Namaste, the universal greeting in Nepal, means, “I bow to the divine in you.” It is used consistently for hello, good-bye, thank you, accompanied by palms pressed together and a slight nod or bow.
Shut off to the world until 1948 when a few groups were allowed in to climb the Himalayas, Nepal has been a secretive nation, led by a monarch until the royal family was massacred in 2001, the subject of Blood Against the Snows by Jonathan Gregson. It’s more likely that tourists will turn to books focused on the Himalayas or religion, as Nepal is the birthplace of Siddhartha, who became Buddha. Hermann Hesse’s classic novel (1922) traces the quest of a high caste young man for enlightenment. Kathmandu is central for exploring these belief systems. Pashupatinath is the sacred shrine for Lord Shiva for Hindus. It is an end-of-life setting with a hospice near. We saw several pyres and one funeral in progress. The feet are dipped in the water of the Bagmati River, the body itself covered in a white shroud and laden with marigold garlands. After cremation, tended by a lower caste, the ashes are sprinkled in the river. Rhesus macaques, considered holy themselves, live near the temple.
Flights to see Everest—appropriately on Buddha Air—depart when the weather is clear at 30,000 feet. Sir Hillary bought land from the Sherpa farmers for $2600 to build an airstrip at Lukla. The earliest flights of the day are to this village, which provides information on clarity of mountain viewing. Trekkers may walk “Toilet Paper Trail” to Base Camp, which says something about the amount of waste. Or, tourists may take a helicopter and touch down at Base Camp briefly for the experience. For mountaineers, a museum at Pokhara focuses on the attempts and successes to summit Everest. One of the successful climbers has made a mission of cleaning the refuse left by expeditions. Yeti Airlines and Tara Air help ferry out trash that cannot be burned. More than twenty tons of trash are airlifted annually, not surprising, as 50,000 visit the remote villages in these impressive mountains. The Hindu Kush Himalayas has 94 of the world’s 100 highest mountains, including all 14 of the world’s peaks above 8,000 meters (24,000’).

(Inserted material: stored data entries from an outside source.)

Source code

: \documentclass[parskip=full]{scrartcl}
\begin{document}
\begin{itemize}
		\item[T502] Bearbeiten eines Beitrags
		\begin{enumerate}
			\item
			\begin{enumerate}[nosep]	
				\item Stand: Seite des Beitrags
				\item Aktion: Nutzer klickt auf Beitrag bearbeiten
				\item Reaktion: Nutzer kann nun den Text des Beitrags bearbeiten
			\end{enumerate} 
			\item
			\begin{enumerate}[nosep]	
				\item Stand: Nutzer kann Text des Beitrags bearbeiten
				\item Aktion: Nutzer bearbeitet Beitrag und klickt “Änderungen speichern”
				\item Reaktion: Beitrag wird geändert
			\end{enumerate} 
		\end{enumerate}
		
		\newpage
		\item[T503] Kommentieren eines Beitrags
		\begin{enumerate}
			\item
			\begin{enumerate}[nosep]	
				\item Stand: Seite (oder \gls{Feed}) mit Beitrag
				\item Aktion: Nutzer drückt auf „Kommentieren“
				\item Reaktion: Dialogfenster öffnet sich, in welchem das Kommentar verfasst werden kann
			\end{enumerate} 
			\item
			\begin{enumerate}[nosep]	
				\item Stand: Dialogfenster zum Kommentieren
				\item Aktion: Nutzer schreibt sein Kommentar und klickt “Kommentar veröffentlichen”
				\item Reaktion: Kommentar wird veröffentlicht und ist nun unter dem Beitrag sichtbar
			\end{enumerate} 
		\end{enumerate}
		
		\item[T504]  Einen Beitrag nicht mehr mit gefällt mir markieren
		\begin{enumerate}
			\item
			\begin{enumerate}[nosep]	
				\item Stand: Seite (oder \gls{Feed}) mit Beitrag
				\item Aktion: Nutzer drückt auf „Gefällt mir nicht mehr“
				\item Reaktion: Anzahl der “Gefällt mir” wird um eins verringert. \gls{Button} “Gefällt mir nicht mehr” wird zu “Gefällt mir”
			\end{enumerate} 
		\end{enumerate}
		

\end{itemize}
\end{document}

The domestic terminal of the Kathmandu Airport has an excellent bookstore, which helped in developing this list:
Everest 1953, the story of Tensing Norjay and Sir Edmund Hillary’s triumph, by Mick Conefrey
Into Thin Air by Jon Krakauer about the 1996 ill-fated expedition
The Climb: Tragic Ambitions on Everest by Anatoli Boukreev (his response to Krakauer).
Ghosts of Everest—about the search for Mallory and Irvine, by Jochem Hemmleb
Himalaya by Michael Palin of Monty Python fame
The Snow Leopard by Peter Matthiessen
The Inheritance of Loss by Keran Desai, the Man Booker Prize for 2006
Seven Years in Tibetby Henrich Harrer (A 1909 book by Ekai Kawaguchi, Three Years in Tibet, which I learned about at the Mountaineering Museum, is one of the first to explore this closed society—free from Gutenberg.org.)
Hippie, Paulo Coelho’s account of his trip to Kathmandu and other places. In the 1960s, “Freak Street” offered cafes with hash-flavored brownies and the like.
The Gurka’s Daughter, a worthwhile collection of short stories by Prajwal Parajuly, that features Nepali in Nepal and beyond. Note that the famed Gurka soldiers did not draw a knife without drawing blood–even if it had to be their own.
While the Gods Were Sleeping is the account of Elizabeth Enslin, American anthropologist, and her marriage into a Brahmin family with life in a remote village.
Forget Kathmandu: An Elegy for Democracy by Manjushree Thapa (2005), which explains the monarchy and its fall as well as the rise of the Maoist party. She is also the author of fiction: Tilled Earth, stories set in Kathmandu, and The Tutor of History.
A Dog Named Haku,by Margaret Engle, a children’s book that explains the five days of Diwali celebration through the eyes of two brothers.
Kathmandu is still recovering from the horrific earthquake of 2015 that killed 9,000 and toppled temples and buildings, but significant progress is being made. Infusing tourist dollars is helpful, and there is much to see and savor.
When not reading, we had magical moments of learning about Nepal’s famous handmade paper industry, viewing sunrise on the Annapurna range at Tiger Mountain Lodge near Pokhara, and tracking one-horned rhinos from atop elephants at Chitwan National Park and the Taj Mehgauli Serai-Rapti River Lodge.